Since discovering the wonderful challenge of sourdough, I've experimented with a wide range of levain percentages, fermentation times, proof times, etc.

Most of the sources I've read have warned against too-high-hopes for sourdough ovenspring. Sometimes, a baker just wants to see that sourdough CAN really get a rise. 

In my very limited experience: Preparing a dough with a significant percentage of levain + retarding during bulk fermentation + relatively short  room temperature proof = great ovenspring. Oh, and not getting too wild with hydration helps too...although I'm finding that it's hard not to add more water during bulk fermentation, even if I'm going for 70-72% hydration.
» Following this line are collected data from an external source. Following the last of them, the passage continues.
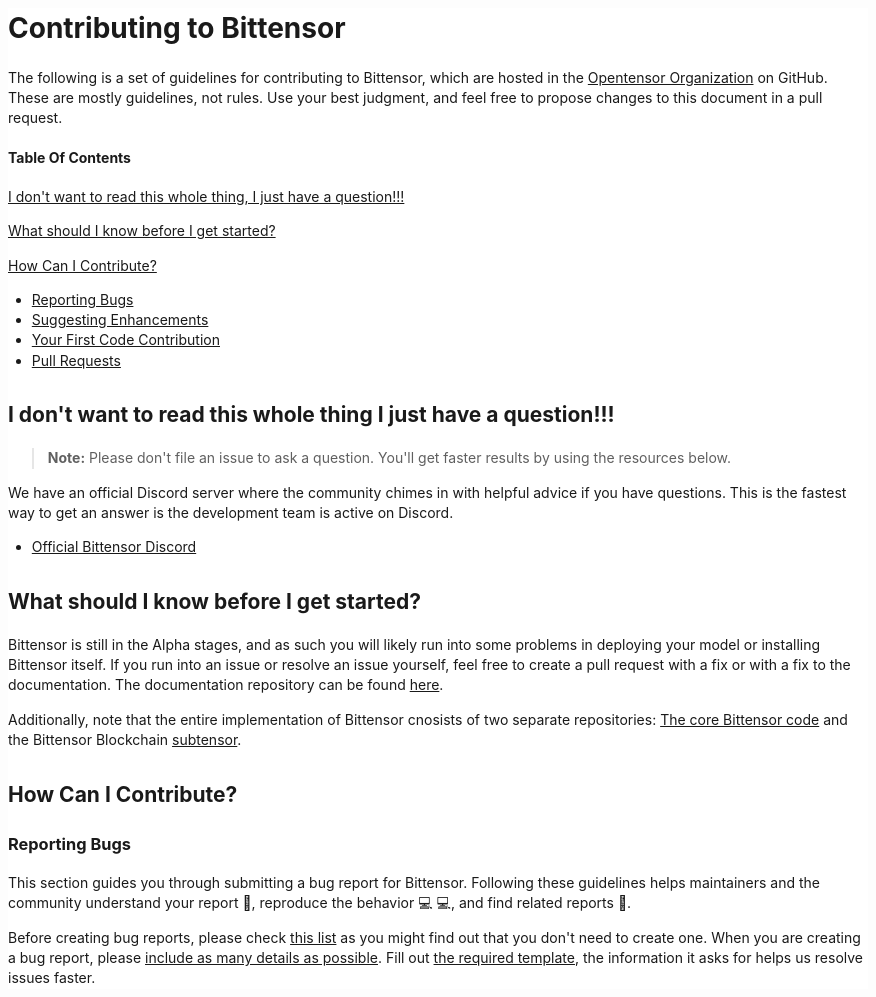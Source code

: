 # Contributing to Bittensor

The following is a set of guidelines for contributing to Bittensor, which are hosted in the [Opentensor Organization](https://github.com/opentensor) on GitHub. These are mostly guidelines, not rules. Use your best judgment, and feel free to propose changes to this document in a pull request.

#### Table Of Contents

[I don't want to read this whole thing, I just have a question!!!](#i-dont-want-to-read-this-whole-thing-i-just-have-a-question)

[What should I know before I get started?](#what-should-i-know-before-i-get-started)

[How Can I Contribute?](#how-can-i-contribute)
  * [Reporting Bugs](#reporting-bugs)
  * [Suggesting Enhancements](#suggesting-enhancements)
  * [Your First Code Contribution](#your-first-code-contribution)
  * [Pull Requests](#pull-requests)

## I don't want to read this whole thing I just have a question!!!

> **Note:** Please don't file an issue to ask a question. You'll get faster results by using the resources below.

We have an official Discord server where the community chimes in with helpful advice if you have questions. 
This is the fastest way to get an answer is the development team is active on Discord.

* [Official Bittensor Discord](https://discord.gg/7wvFuPJZgq)

## What should I know before I get started?
Bittensor is still in the Alpha stages, and as such you will likely run into some problems in deploying your model or installing Bittensor itself. If you run into an issue 
or resolve an issue yourself, feel free to create a pull request with a fix or with a fix to the documentation. The documentation repository can be found [here](https://github.com/opentensor/opentensor.github.io). 

Additionally, note that the entire implementation of Bittensor cnosists of two separate repositories: [The core Bittensor code](https://github.com/opentensor/bittensor) and the Bittensor Blockchain [subtensor](https://github.com/opentensor/subtensor).

## How Can I Contribute?

### Reporting Bugs

This section guides you through submitting a bug report for Bittensor. Following these guidelines helps maintainers and the community understand your report :pencil:, reproduce the behavior :computer: :computer:, and find related reports :mag_right:.

Before creating bug reports, please check [this list](#before-submitting-a-bug-report) as you might find out that you don't need to create one. When you are creating a bug report, please [include as many details as possible](#how-do-i-submit-a-good-bug-report). Fill out [the required template](https://github.com/opentensor/bittensor/blob/master/.github/ISSUE_TEMPLATE/bug_report.md), the information it asks for helps us resolve issues faster.
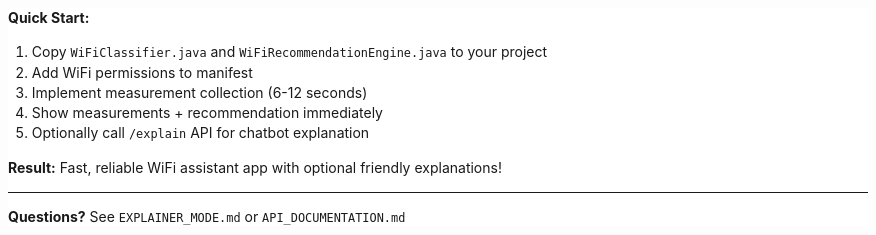 **Quick Start:**
1. Copy `WiFiClassifier.java` and `WiFiRecommendationEngine.java` to your project
2. Add WiFi permissions to manifest
3. Implement measurement collection (6-12 seconds)
4. Show measurements + recommendation immediately
5. Optionally call `/explain` API for chatbot explanation

**Result:** Fast, reliable WiFi assistant app with optional friendly explanations!

---

**Questions?** See `EXPLAINER_MODE.md` or `API_DOCUMENTATION.md`


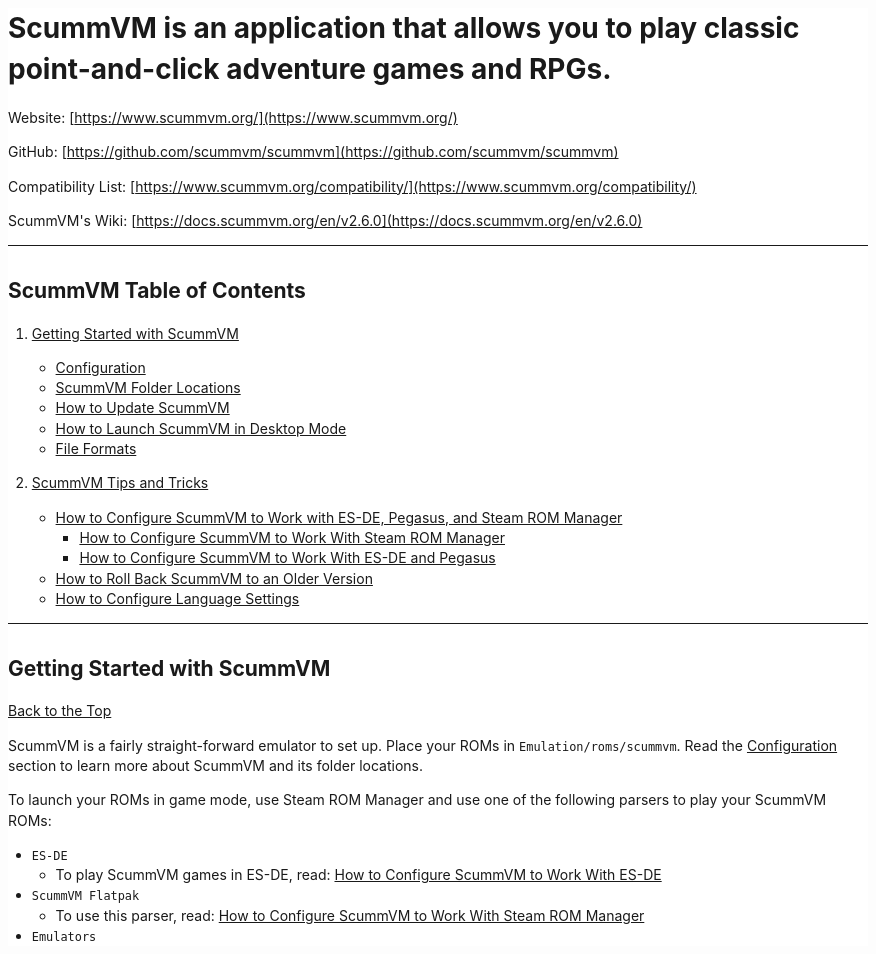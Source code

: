 # ScummVM is an application that allows you to play classic point-and-click adventure games and RPGs.

Website: [https://www.scummvm.org/](https://www.scummvm.org/)

GitHub: [https://github.com/scummvm/scummvm](https://github.com/scummvm/scummvm)

Compatibility List: [https://www.scummvm.org/compatibility/](https://www.scummvm.org/compatibility/)

ScummVM's Wiki: [https://docs.scummvm.org/en/v2.6.0](https://docs.scummvm.org/en/v2.6.0)

***

## ScummVM Table of Contents

1. [Getting Started with ScummVM](#getting-started-with-scummvm)
    - [Configuration](#configuration)
    - [ScummVM Folder Locations](#scummvm-folder-locations)
    - [How to Update ScummVM](#how-to-update-scummvm)
    - [How to Launch ScummVM in Desktop Mode](#how-to-launch-scummvm-in-desktop-mode)
    - [File Formats](#file-formats)

2. [ScummVM Tips and Tricks](#scummvm-tips-and-tricks)
    - [How to Configure ScummVM to Work with ES-DE, Pegasus, and Steam ROM Manager](#how-to-configure-scummvm-to-work-with-es-de-pegasus-and-steam-rom-manager)
        - [How to Configure ScummVM to Work With Steam ROM Manager](#how-to-configure-scummvm-to-work-with-steam-rom-manager)
        - [How to Configure ScummVM to Work With ES-DE and Pegasus](#how-to-configure-scummvm-to-work-with-es-de-and-pegasus)
    - [How to Roll Back ScummVM to an Older Version](#how-to-roll-back-scummvm-to-an-older-version)
    - [How to Configure Language Settings](#how-to-configure-language-settings)


***

## Getting Started with ScummVM
[Back to the Top](#scummvm-table-of-contents)

ScummVM is a fairly straight-forward emulator to set up. Place your ROMs in `Emulation/roms/scummvm`. Read the [Configuration](#configuration) section to learn more about ScummVM and its folder locations. 

To launch your ROMs in game mode, use Steam ROM Manager and use one of the following parsers to play your ScummVM ROMs:

* `ES-DE`
    * To play ScummVM games in ES-DE, read: [How to Configure ScummVM to Work With ES-DE](#how-to-configure-scummvm-to-work-with-es-de) 
* `ScummVM Flatpak` 
    * To use this parser, read: [How to Configure ScummVM to Work With Steam ROM Manager](#how-to-configure-scummvm-to-work-with-steam-rom-manager)
* `Emulators`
Wetter dough almost feels "healthier" and easier to work with, but that's probably because I've been using slaps and stretches rather than traditional kneading. The levain in this formula is about 28% of the final dough.

Whenever I  have tried to use this high percentage of levain in a cold-proofed loaf, I have unwittingly over-proofed over night. Such a bummer. See, I really feel like the bulk needs to be at MINIMUM 2.5 hours, with stretches, in order to adequately develop gluten. Retarding during bulk rather than proof seems so much more forgiving, and that's why it's included in this particular formula. 

The Confidence Formula:

Day 1, Morning: Create Levain

100 g 100% SD starter

100 g AP FL

100g water

Ferment for 8-12 hours

Day 1, Evening:

Mix 350g flour (whatever combination of types) with levain

Add 220-240g water

Rest (this is sort of a "faux-autolyse," emphasizing the exclusion of salt over the exclusion of leaven...)

Rest for 30 minutes

Add 11 g salt

Add 5 g malt 

Stretch and fold every 30 minutes for 2 hours 

Rest on the counter for 2 hours

Refrigerate for anywhere from 6 to 72 hours

Day 2

Shape and proof for 1.5 hours

Bake at 450 for 30 minutes with steam, 15-20 without. 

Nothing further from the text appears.